Shaka Packager SDK
webvtt_parser.cc
1 // Copyright 2017 Google Inc. All rights reserved.
2 //
3 // Use of this source code is governed by a BSD-style
4 // license that can be found in the LICENSE file or at
5 // https://developers.google.com/open-source/licenses/bsd
6 
7 #include "packager/media/formats/webvtt/webvtt_parser.h"
8 
9 #include <regex>
10 
11 #include "packager/base/logging.h"
12 #include "packager/base/strings/string_number_conversions.h"
13 #include "packager/base/strings/string_split.h"
14 #include "packager/base/strings/string_util.h"
15 #include "packager/media/base/text_stream_info.h"
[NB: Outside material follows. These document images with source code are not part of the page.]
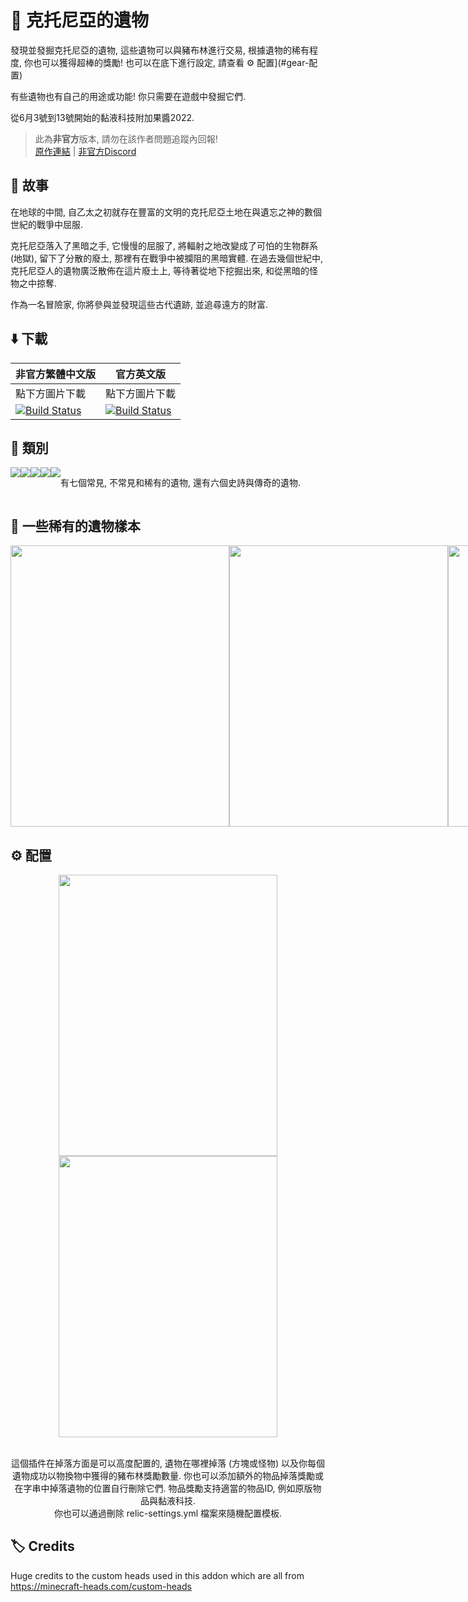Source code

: # :european_castle: 克托尼亞的遺物
發現並發掘克托尼亞的遺物, 這些遺物可以與豬布林進行交易, 根據遺物的稀有程度, 你也可以獲得超棒的獎勵! 也可以在底下進行設定, 請查看 :gear: 配置](#gear-配置)

有些遺物也有自己的用途或功能! 你只需要在遊戲中發掘它們.

從6月3號到13號開始的黏液科技附加果醬2022.

> 此為**非官方**版本, 請勿在該作者問題追蹤內回報! <br>
> [原作連結](https://github.com/FN-FAL113/RelicsOfCthonia) | [非官方Discord](https://discord.gg/GF4CwjFXT9)

## :sparkler: 故事
在地球的中間, 自乙太之初就存在豐富的文明的克托尼亞土地在與遺忘之神的數個世紀的戰爭中屈服.

克托尼亞落入了黑暗之手, 它慢慢的屈服了, 將輻射之地改變成了可怕的生物群系 (地獄), 留下了分散的廢土, 那裡有在戰爭中被攔阻的黑暗實體. 在過去幾個世紀中, 克托尼亞人的遺物廣泛散佈在這片廢土上, 等待著從地下挖掘出來, 和從黑暗的怪物之中掠奪.

作為一名冒險家, 你將參與並發現這些古代遺跡, 並追尋遠方的財富.

## :arrow_down: 下載
| 非官方繁體中文版 | 官方英文版 |
| -------- | -------- |
| 點下方圖片下載 | 點下方圖片下載 |
| [![Build Status](https://xmikux.github.io/builds/SlimeTraditionalTranslation/RelicsOfCthonia/main/badge.svg)](https://xmikux.github.io/builds/SlimeTraditionalTranslation/RelicsOfCthonia/main) | [![Build Status](https://thebusybiscuit.github.io/builds/FN-FAL113/RelicsOfCthonia/main/badge.svg)](https://thebusybiscuit.github.io/builds/FN-FAL113/RelicsOfCthonia/main) |

## 💫 類別
<div align="center">
  <div style="display: flex;">
    <img src="https://user-images.githubusercontent.com/88238718/173013545-486b5a78-c571-4c15-996f-79d52df1b31c.png" style="vertical-align: top;">
    <img src="https://user-images.githubusercontent.com/88238718/173013559-d7cb01aa-48f9-413b-a0d7-499543892795.png" style="vertical-align: top;">
    <img src="https://user-images.githubusercontent.com/88238718/173013556-7d33196c-e1d8-4dd6-ab4b-92f1c0afdc44.png" style="vertical-align: top;">
    <img src="https://user-images.githubusercontent.com/88238718/173013550-77537837-420c-49c6-ae1a-5b6ce5479299.png" style="vertical-align: top;">
    <img src="https://user-images.githubusercontent.com/88238718/173013553-20129439-717b-42bb-b9c6-8dec00c2b7d4.png" style="vertical-align: top;">
    <br>
    <br>
    <p>有七個常見, 不常見和稀有的遺物, 還有六個史詩與傳奇的遺物.</p>
  </div> 
</div>

## :gem: 一些稀有的遺物樣本

<div align="center">
  <div style="display: flex;">
    <img src="https://user-images.githubusercontent.com/88238718/173015529-fd101d6b-2e82-4b6d-94f2-97a6249dae22.png" width="350" height="450" style="vertical-align: top;">
    <img src="https://user-images.githubusercontent.com/88238718/173015551-f29b539f-57ee-42fc-8da3-5d1b798b3164.png" width="350" height="450" style="vertical-align: top;">
    <img src="https://user-images.githubusercontent.com/88238718/173015548-c5003f1f-779b-4a55-acb1-394bb95f56d1.png" width="350" height="450" style="vertical-align: top;">
    <img src="https://user-images.githubusercontent.com/88238718/173015536-001e8435-d1d4-439c-a586-9644f40f2580.png" width="350" height="450" style="vertical-align: top;">
    <img src="https://user-images.githubusercontent.com/88238718/173015545-76ad48e3-263f-4450-83d3-776178a2b8f6.png" width="350" height="450" style="vertical-align: top;">
  </div> 
</div>

## :gear: 配置
<div align="center">
    <img src="https://user-images.githubusercontent.com/88238718/173017725-59cd0967-e558-4f87-91d8-5b8bf6ae4a72.png" width="350" height="450" style="vertical-align: top;">
  <img src="https://user-images.githubusercontent.com/88238718/173021026-ef43ff23-eee9-434c-a3d5-0e874bd32919.png" width="350" height="450" style="vertical-align: top;">
    <br>
    <br>
    <p>這個插件在掉落方面是可以高度配置的, 遺物在哪裡掉落 (方塊或怪物) 以及你每個遺物成功以物換物中獲得的豬布林獎勵數量. 你也可以添加額外的物品掉落獎勵或在字串中掉落遺物的位置自行刪除它們. 物品獎勵支持適當的物品ID, 例如原版物品與黏液科技. <br> 你也可以通過刪除 relic-settings.yml 檔案來隨機配置模板.</p>
</div>

## :label: Credits
Huge credits to the custom heads used in this addon which are all from https://minecraft-heads.com/custom-heads


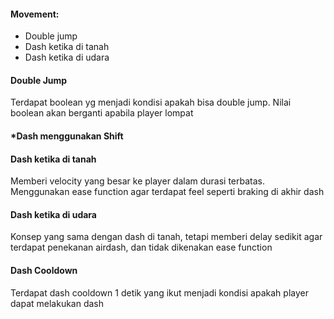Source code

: #### Movement:
- Double jump
- Dash ketika di tanah 
- Dash ketika di udara

#### Double Jump
Terdapat boolean yg menjadi kondisi apakah bisa double jump. Nilai boolean akan berganti apabila player lompat

#### *Dash menggunakan Shift
#### Dash ketika di tanah
Memberi velocity yang besar ke player dalam durasi terbatas. Menggunakan ease function agar terdapat feel seperti braking di akhir dash

#### Dash ketika di udara
Konsep yang sama dengan dash di tanah, tetapi memberi delay sedikit agar terdapat penekanan airdash, dan tidak dikenakan ease function

#### Dash Cooldown
Terdapat dash cooldown 1 detik yang ikut menjadi kondisi apakah player dapat melakukan dash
16 #include "packager/media/formats/webvtt/webvtt_utils.h"
17 
18 namespace shaka {
19 namespace media {
20 namespace {
21 
22 const uint64_t kStreamIndex = 0;
23 
24 std::string BlockToString(const std::string* block, size_t size) {
25  std::string out = " --- BLOCK START ---\n";
26 
27  for (size_t i = 0; i < size; i++) {
28  out.append(" ");
29  out.append(block[i]);
30  out.append("\n");
31  }
32 
33  out.append(" --- BLOCK END ---");
34 
35  return out;
36 }
37 
38 // Comments are just blocks that are preceded by a blank line, start with the
39 // word "NOTE" (followed by a space or newline), and end at the first blank
40 // line.
41 // SOURCE: https://www.w3.org/TR/webvtt1
42 bool IsLikelyNote(const std::string& line) {
43  return line == "NOTE" ||
44  base::StartsWith(line, "NOTE ", base::CompareCase::SENSITIVE) ||
45  base::StartsWith(line, "NOTE\t", base::CompareCase::SENSITIVE);
46 }
47 
48 // As cue time is the only part of a WEBVTT file that is allowed to have
49 // "-->" appear, then if the given line contains it, we can safely assume
50 // that the line is likely to be a cue time.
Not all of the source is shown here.